Erstickt im weichen Klangfederbett
Das Gesamtkunstwerk Gustav Kuhn stemmt Wagners „Meistersinger“ bei den Tiroler Festspielen ins Erler Passionstheater
Was dem Bayreuther Festspielhaus sein mystischer Abgrund, ist dem Passionstheater knapp hinter der bayerisch-tiroler Grenze die riesige Beton-Apsis. Sie wirkt wie ein Weichzeichner und rückt den Klang der hinter der Spielfläche aufgetürmten Musiker in die Ferne.
Nur nicht genug. Wer seine „Meistersinger“ nicht auswendig kann, verstand wenig. Ohne Dialogwitz wird diese Musikkomödie für Nicht-Wagnerianer schnell langweilig, zumal Erl hochmütig auf Übertitel verzichtet. Leider neutralisierten sich in Gestalt von Gustav Kuhn zwei gegensätzliche Ideen: Die unpathetische Schlichtheit hurtiger Tempi erfreut, wenn beim „Wach auf“-Chor die Musik einmal nicht bombastisch stillsteht. Dazu würde eine trockene Schärfe passen, die unter Erls akustischen Bedingungen unmöglich ist, und die der Dirigent durch ein ein riesiges, in den Holzbläsern verdoppeltes und mit drei Harfen geziertes Orchester unterlief: Es erstickte die Sänger im weichen Klangfederbett.
Wenn Dirigenten inszenieren, kommt auch nichts Gscheites raus
Kuhn inszenierte auch. Im zweiten Akt kam die Beckmesser-Harfenistin auf der Bühne. Es war interessant, dieses Instrument einmal zu sehen, aber leider hatte der Dirigent ausgerechnet den Effekt des komischen Stimmens weggelassen. Ein sehr ästhetisches Bild entstand, als eine rote Dame erschien, um die Hammerschläge von Hans Sachs zu trommeln. Während der zweiten Pause mähte der Bauer neben dem Passionstheater mit der Sense und warf das Gras über den Zaun seinem Geflügel zu. Und so wunderte man sich doppelt: Warum darf im traditonellen Tirol Hans Sachs kein Schuster sein?

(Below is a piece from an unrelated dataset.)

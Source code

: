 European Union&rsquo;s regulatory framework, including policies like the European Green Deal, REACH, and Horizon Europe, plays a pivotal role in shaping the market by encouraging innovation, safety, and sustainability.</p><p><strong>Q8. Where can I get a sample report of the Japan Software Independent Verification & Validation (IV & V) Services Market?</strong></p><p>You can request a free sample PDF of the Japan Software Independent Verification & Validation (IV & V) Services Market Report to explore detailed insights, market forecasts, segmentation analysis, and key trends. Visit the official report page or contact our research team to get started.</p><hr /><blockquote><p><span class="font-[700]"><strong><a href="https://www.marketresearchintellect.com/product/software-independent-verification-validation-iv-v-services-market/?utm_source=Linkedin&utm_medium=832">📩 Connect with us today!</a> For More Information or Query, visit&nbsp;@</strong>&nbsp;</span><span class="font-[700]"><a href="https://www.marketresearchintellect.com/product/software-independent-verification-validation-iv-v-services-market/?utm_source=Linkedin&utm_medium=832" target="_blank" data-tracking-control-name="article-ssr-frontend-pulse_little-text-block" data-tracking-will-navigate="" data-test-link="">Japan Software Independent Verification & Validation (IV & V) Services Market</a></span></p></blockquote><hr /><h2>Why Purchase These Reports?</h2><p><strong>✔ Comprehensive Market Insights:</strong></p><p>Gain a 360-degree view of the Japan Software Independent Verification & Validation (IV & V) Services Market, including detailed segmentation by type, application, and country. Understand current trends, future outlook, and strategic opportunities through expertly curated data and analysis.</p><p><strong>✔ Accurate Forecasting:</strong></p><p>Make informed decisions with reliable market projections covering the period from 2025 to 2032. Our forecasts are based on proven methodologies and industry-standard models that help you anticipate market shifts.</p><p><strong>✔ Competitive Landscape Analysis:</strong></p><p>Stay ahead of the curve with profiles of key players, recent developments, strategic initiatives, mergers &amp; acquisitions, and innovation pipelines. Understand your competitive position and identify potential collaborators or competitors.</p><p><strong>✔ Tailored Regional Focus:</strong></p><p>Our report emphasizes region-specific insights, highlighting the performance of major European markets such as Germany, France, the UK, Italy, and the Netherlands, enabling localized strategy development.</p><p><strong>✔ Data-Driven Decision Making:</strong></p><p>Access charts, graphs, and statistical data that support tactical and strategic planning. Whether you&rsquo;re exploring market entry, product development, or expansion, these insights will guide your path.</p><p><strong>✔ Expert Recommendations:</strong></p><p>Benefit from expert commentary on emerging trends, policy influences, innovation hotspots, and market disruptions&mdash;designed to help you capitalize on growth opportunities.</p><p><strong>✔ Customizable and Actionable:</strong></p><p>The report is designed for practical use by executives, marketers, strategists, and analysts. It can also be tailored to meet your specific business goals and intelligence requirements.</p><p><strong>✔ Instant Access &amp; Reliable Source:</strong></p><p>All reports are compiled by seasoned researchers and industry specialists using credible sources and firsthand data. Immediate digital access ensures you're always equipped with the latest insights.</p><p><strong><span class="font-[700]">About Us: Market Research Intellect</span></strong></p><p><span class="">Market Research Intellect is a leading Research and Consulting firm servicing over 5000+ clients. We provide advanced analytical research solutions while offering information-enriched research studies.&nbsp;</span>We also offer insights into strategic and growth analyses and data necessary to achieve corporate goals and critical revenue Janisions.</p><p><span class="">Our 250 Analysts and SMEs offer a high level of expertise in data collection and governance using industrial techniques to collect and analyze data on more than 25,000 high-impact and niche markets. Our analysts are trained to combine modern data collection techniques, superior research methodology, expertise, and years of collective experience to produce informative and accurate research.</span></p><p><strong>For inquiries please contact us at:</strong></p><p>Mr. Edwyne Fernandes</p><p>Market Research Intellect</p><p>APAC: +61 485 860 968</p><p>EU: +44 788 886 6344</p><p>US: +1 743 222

Auch sonst erschöpfte sich die Regie in prätentiösen Modernismen. Die über Stolzings Avantgarde erzürnten Meister legten protestierend Renaissancekostüme an, die sie beim Preislied begeistert von sich warfen. Aber Kuhn war nicht so konseqent, Hans Sachs bei seinen nationalistischen Ausführungen eine Halskrause umlegen zu lassen.
Gute Stimmung, mäßiges Ensemble, nettes Sommertheater
Franz Hawlata, zwei Jahre Bayreuths Sachs, fühlte sich mit dem Pogner wohler, verschluckte und verzerrte aber immer wieder unbequem liegende Buchstaben. Im offenen Hemd mit Weste einem Hobbysegler nicht unähnlich, hielt Oskar Hillebrand als Schusterpoet wacker durch, ohne in den Monologen irgendwelchen deuterischen Ehrgeiz zu entfalten. Am besten war Andreas Schagerl als David, der Rest krebste auf dem Niveau eines mittleren Stadttheaters herum.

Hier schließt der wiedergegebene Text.